What you need to do ▸ When you retype the entries, keep each one exact and leave out the pictures.

Top of The data

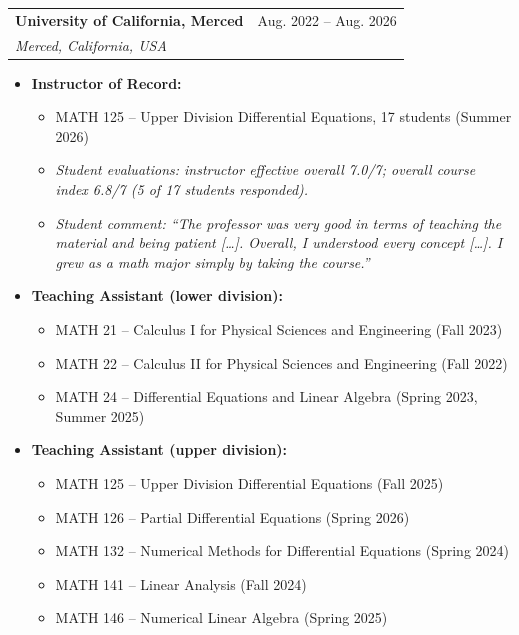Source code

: \documentclass[letterpaper,10pt]{article} %
\makeatletter
\newcommand{\cvdate}[1]{{\small\color{datecol}#1}}
\newcommand{\resumeItem}[1]{
  \item\small{
    {#1 \vspace{-2pt}}
  }
}
\newcommand{\resumeSubheading}[4]{
  \vspace{-2pt}\item
    \begin{tabular*}{1.0\textwidth}[t]{l@{\extracolsep{\fill}}r}
      \textbf{#1} & \cvdate{#2} \\
      \textit{\small#3} & \textit{\small #4} \\
    \end{tabular*}\vspace{-7pt}
}
\newcommand{\resumeItemListStart}{\begin{itemize}}
\newcommand{\resumeItemListEnd}{\end{itemize}\vspace{-5pt}}
\makeatother
\begin{document}
\resumeSubheading
{University of California, Merced}{Aug. 2022 -- Aug. 2026}
{Merced, California, USA}{}
\resumeItemListStart
    \resumeItem{\textbf{\color{subhead}Instructor of Record:}}
    \begin{itemize}[leftmargin=1.5em]
        \item[\textendash] \small MATH 125 -- Upper Division Differential Equations, 17 students (Summer 2026)
        \item[] \small \textit{Student evaluations: instructor effective overall 7.0/7; overall course index 6.8/7 (5 of 17 students responded).}
        \item[] \small \textit{Student comment: ``The professor was very good in terms of teaching the material and being patient [\ldots]. Overall, I understood every concept [\ldots]. I grew as a math major simply by taking the course.''}
    \end{itemize}

    \resumeItem{\textbf{\color{subhead}Teaching Assistant (lower division):}}
    \begin{itemize}[leftmargin=1.5em]
        \item[\textendash] \small MATH 21 -- Calculus I for Physical Sciences and Engineering (Fall 2023)
        \item[\textendash] \small MATH 22 -- Calculus II for Physical Sciences and Engineering (Fall 2022)
        \item[\textendash] \small MATH 24 -- Differential Equations and Linear Algebra (Spring 2023, Summer 2025)
    \end{itemize}

    \resumeItem{\textbf{\color{subhead}Teaching Assistant (upper division):}}
    \begin{itemize}[leftmargin=1.5em]
        \item[\textendash] \small MATH 125 -- Upper Division Differential Equations (Fall 2025)
        \item[\textendash] \small MATH 126 -- Partial Differential Equations (Spring 2026)
        \item[\textendash] \small MATH 132 -- Numerical Methods for Differential Equations (Spring 2024)
        \item[\textendash] \small MATH 141 -- Linear Analysis (Fall 2024)
        \item[\textendash] \small MATH 146 -- Numerical Linear Algebra (Spring 2025)
    \end{itemize}
\resumeItemListEnd
\end{document}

Bottom of The data

Output of the exercise ▸
Source code

: \documentclass[letterpaper,10pt]{article} %
\makeatletter
\newcommand{\cvdate}[1]{{\small\color{datecol}#1}}
\newcommand{\resumeItem}[1]{
  \item\small{
    {#1 \vspace{-2pt}}
  }
}
\newcommand{\resumeSubheading}[4]{
  \vspace{-2pt}\item
    \begin{tabular*}{1.0\textwidth}[t]{l@{\extracolsep{\fill}}r}
      \textbf{#1} & \cvdate{#2} \\
      \textit{\small#3} & \textit{\small #4} \\
    \end{tabular*}\vspace{-7pt}
}
\newcommand{\resumeItemListStart}{\begin{itemize}}
\newcommand{\resumeItemListEnd}{\end{itemize}\vspace{-5pt}}
\makeatother
\begin{document}
\resumeSubheading
{University of California, Merced}{Aug. 2022 -- Aug. 2026}
{Merced, California, USA}{}
\resumeItemListStart
    \resumeItem{\textbf{\color{subhead}Instructor of Record:}}
    \begin{itemize}[leftmargin=1.5em]
        \item[\textendash] \small MATH 125 -- Upper Division Differential Equations, 17 students (Summer 2026)
        \item[] \small \textit{Student evaluations: instructor effective overall 7.0/7; overall course index 6.8/7 (5 of 17 students responded).}
        \item[] \small \textit{Student comment: ``The professor was very good in terms of teaching the material and being patient [\ldots]. Overall, I understood every concept [\ldots]. I grew as a math major simply by taking the course.''}
    \end{itemize}

    \resumeItem{\textbf{\color{subhead}Teaching Assistant (lower division):}}
    \begin{itemize}[leftmargin=1.5em]
        \item[\textendash] \small MATH 21 -- Calculus I for Physical Sciences and Engineering (Fall 2023)
        \item[\textendash] \small MATH 22 -- Calculus II for Physical Sciences and Engineering (Fall 2022)
        \item[\textendash] \small MATH 24 -- Differential Equations and Linear Algebra (Spring 2023, Summer 2025)
    \end{itemize}

    \resumeItem{\textbf{\color{subhead}Teaching Assistant (upper division):}}
    \begin{itemize}[leftmargin=1.5em]
        \item[\textendash] \small MATH 125 -- Upper Division Differential Equations (Fall 2025)
        \item[\textendash] \small MATH 126 -- Partial Differential Equations (Spring 2026)
        \item[\textendash] \small MATH 132 -- Numerical Methods for Differential Equations (Spring 2024)
        \item[\textendash] \small MATH 141 -- Linear Analysis (Fall 2024)
        \item[\textendash] \small MATH 146 -- Numerical Linear Algebra (Spring 2025)
    \end{itemize}
\resumeItemListEnd
\end{document}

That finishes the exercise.